Records for this exercise: Begin

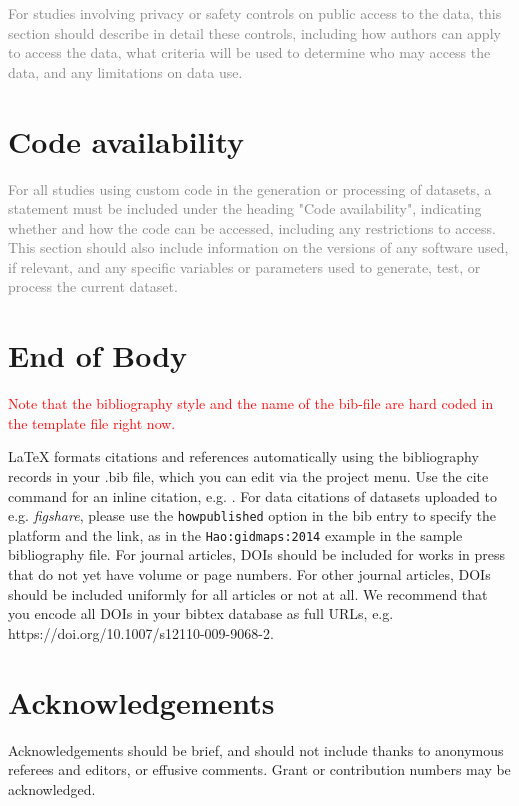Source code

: \documentclass[fleqn,10pt]{wlscirep}
\begin{document}
\textcolor{gray}{For studies involving privacy or safety controls on public access to the data, this section should describe in detail these controls, including how authors can apply to access the data, what criteria will be used to determine who may access the data, and any limitations on data use.}

\section*{Code availability}

\textcolor{gray}{For all studies using custom code in the generation or processing of datasets, a statement must be included under the heading "Code availability", indicating whether and how the code can be accessed, including any restrictions to access. This section should also include information on the versions of any software used, if relevant, and any specific variables or parameters used to generate, test, or process the current dataset.}

\section{End of Body}\label{end-of-body}

\textcolor{red}{Note that the bibliography style and the name of the bib-file are hard coded in the template file right now.}



\noindent LaTeX formats citations and references automatically using the bibliography records in your .bib file, which you can edit via the project menu. Use the cite command for an inline citation, e.g. \cite{Kaufman2020, Figueredo:2009dg, Babichev2002, behringer2014manipulating}. For data citations of datasets uploaded to e.g. \emph{figshare}, please use the \verb|howpublished| option in the bib entry to specify the platform and the link, as in the \verb|Hao:gidmaps:2014| example in the sample bibliography file. For journal articles, DOIs should be included for works in press that do not yet have volume or page numbers. For other journal articles, DOIs should be included uniformly for all articles or not at all. We recommend that you encode all DOIs in your bibtex database as full URLs, e.g. https://doi.org/10.1007/s12110-009-9068-2.

\section*{Acknowledgements} 
Acknowledgements should be brief, and should not include thanks to
anonymous referees and editors, or effusive comments. Grant or
contribution numbers may be acknowledged.
\end{document}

Records for this exercise: End

**What to work on**: Keeping every word as it is, write out all the data and omit the pictures.

**Response to this exercise**:
Source code

: \documentclass[fleqn,10pt]{wlscirep}
\begin{document}
\textcolor{gray}{For studies involving privacy or safety controls on public access to the data, this section should describe in detail these controls, including how authors can apply to access the data, what criteria will be used to determine who may access the data, and any limitations on data use.}

\section*{Code availability}

\textcolor{gray}{For all studies using custom code in the generation or processing of datasets, a statement must be included under the heading "Code availability", indicating whether and how the code can be accessed, including any restrictions to access. This section should also include information on the versions of any software used, if relevant, and any specific variables or parameters used to generate, test, or process the current dataset.}

\section{End of Body}\label{end-of-body}

\textcolor{red}{Note that the bibliography style and the name of the bib-file are hard coded in the template file right now.}



\noindent LaTeX formats citations and references automatically using the bibliography records in your .bib file, which you can edit via the project menu. Use the cite command for an inline citation, e.g. \cite{Kaufman2020, Figueredo:2009dg, Babichev2002, behringer2014manipulating}. For data citations of datasets uploaded to e.g. \emph{figshare}, please use the \verb|howpublished| option in the bib entry to specify the platform and the link, as in the \verb|Hao:gidmaps:2014| example in the sample bibliography file. For journal articles, DOIs should be included for works in press that do not yet have volume or page numbers. For other journal articles, DOIs should be included uniformly for all articles or not at all. We recommend that you encode all DOIs in your bibtex database as full URLs, e.g. https://doi.org/10.1007/s12110-009-9068-2.

\section*{Acknowledgements} 
Acknowledgements should be brief, and should not include thanks to
anonymous referees and editors, or effusive comments. Grant or
contribution numbers may be acknowledged.
\end{document}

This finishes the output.